EDIT 06/30/10: This document described below has been superseded by a new version available in the recently published journal article “ReCal: Intercoder Reliability Calculation as a Web Service.” No changes have been made to the substance of the equations themselves, but the examples have been clarified based on referees’ suggestions.
For those of you interested in calculating intercoder reliability by hand, I have created a PDF document that contains formulae and worked examples for all of the coefficients ReCal offers. They are: percent agreement, Scott’s pi, Cohen’s kappa, Krippendorff’s alpha, and Fleiss’ kappa. If you find any errors or simply don’t understand something, please don’t hesitate to let me know either in comments or in an email.

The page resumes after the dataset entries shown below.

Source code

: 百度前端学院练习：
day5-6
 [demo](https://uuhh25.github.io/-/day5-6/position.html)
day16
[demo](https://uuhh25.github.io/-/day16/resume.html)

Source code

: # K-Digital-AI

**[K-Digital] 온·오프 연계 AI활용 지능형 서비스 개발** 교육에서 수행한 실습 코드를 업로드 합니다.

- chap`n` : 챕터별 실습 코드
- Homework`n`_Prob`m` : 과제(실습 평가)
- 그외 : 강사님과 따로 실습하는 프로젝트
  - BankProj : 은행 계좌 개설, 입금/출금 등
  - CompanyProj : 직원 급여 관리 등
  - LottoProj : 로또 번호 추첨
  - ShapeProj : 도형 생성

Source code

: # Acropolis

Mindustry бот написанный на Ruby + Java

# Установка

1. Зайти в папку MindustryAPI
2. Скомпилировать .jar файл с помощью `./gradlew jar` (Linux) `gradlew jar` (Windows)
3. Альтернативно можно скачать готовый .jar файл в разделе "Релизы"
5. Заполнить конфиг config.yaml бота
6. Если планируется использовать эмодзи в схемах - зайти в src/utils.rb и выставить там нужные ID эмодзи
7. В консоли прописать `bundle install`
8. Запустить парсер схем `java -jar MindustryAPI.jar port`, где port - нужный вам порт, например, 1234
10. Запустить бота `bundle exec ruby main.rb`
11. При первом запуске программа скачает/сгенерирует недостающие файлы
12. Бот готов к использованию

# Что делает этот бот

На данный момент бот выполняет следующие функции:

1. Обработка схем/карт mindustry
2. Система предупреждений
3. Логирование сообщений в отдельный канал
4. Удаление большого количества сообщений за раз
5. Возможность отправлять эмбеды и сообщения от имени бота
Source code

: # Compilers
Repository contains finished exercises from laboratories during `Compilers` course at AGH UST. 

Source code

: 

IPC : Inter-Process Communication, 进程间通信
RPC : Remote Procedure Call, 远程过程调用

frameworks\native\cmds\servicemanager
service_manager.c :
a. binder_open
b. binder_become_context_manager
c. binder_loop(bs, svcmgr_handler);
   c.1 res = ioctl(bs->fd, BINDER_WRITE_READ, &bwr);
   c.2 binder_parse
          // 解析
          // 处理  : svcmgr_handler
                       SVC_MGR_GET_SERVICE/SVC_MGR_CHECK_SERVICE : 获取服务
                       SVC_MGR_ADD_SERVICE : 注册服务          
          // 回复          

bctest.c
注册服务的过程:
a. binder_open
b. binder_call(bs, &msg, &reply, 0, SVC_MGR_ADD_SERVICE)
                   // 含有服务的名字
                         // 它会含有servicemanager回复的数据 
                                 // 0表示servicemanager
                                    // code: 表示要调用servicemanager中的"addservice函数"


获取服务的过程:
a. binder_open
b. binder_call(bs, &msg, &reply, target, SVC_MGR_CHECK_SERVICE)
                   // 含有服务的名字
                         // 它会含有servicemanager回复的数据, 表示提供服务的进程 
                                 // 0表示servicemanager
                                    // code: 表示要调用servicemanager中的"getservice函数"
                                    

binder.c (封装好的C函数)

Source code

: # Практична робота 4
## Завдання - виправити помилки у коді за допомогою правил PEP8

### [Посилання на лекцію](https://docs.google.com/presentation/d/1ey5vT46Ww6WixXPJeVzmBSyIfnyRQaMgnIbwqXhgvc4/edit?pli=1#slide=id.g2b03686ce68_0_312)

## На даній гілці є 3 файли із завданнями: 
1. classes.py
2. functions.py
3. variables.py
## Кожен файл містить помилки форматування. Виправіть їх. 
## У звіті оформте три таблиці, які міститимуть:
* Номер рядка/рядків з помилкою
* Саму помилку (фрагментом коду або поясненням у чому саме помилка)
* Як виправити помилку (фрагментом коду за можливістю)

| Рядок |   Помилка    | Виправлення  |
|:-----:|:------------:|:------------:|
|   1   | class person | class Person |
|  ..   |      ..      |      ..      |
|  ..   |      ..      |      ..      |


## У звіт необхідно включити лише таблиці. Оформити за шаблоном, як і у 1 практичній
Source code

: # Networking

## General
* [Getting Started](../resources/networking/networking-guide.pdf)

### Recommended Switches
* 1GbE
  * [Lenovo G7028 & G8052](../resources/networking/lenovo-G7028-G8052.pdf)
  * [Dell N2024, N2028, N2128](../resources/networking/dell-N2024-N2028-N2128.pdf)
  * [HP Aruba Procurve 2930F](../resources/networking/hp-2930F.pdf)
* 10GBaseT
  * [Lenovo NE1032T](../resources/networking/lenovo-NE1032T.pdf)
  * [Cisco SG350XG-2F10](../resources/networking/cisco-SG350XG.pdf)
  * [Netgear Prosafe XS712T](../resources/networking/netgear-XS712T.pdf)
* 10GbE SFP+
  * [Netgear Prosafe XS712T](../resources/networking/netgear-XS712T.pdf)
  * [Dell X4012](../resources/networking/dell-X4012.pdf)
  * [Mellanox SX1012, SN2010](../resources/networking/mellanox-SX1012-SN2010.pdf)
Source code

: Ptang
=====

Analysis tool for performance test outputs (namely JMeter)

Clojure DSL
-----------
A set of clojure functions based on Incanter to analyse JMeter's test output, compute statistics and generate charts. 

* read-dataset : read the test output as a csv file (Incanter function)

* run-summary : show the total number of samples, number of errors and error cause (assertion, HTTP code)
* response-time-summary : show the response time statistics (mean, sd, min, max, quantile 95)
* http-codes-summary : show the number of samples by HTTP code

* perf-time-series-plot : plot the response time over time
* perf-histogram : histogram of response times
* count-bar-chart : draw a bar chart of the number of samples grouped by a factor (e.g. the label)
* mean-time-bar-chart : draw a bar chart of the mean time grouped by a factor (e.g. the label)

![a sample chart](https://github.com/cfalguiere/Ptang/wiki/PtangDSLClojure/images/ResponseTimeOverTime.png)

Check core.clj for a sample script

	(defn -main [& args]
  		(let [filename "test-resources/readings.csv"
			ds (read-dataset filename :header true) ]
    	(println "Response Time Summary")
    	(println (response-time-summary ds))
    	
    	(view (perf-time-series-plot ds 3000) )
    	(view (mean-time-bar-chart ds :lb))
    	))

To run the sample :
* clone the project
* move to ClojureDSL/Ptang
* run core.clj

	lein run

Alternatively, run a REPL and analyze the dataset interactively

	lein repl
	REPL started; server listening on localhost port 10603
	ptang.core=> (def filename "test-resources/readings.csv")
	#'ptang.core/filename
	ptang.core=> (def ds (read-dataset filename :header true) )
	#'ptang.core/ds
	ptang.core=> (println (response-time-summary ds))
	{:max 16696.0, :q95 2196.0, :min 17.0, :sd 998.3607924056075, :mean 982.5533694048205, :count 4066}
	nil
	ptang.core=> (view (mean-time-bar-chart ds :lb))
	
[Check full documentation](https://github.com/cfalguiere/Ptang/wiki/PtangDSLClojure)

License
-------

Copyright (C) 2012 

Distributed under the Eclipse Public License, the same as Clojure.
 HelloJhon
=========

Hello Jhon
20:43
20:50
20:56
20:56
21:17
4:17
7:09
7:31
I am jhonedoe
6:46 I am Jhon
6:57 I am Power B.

I’m a qualitative researcher for a large non-profit. We’re coding some video from kids’ video diaries.
Everything in ReCal seems to be working well EXCEPT when we’re in near complete agreement, and there is only one divergent rating. So for example, with three coders, we can have 10 different cases for the same variable. So out of the 30 judgments, we can have 29 1s and one 2, and the output on the Krippendorff is a fat 0.
I must admit that I am not well-versed in stats, so, this is a little out of my realm. All of the other statisticians we have on staff have never heard of Krippendorff’s alpha, so they can’t really help explain why this is the case.
Can you help?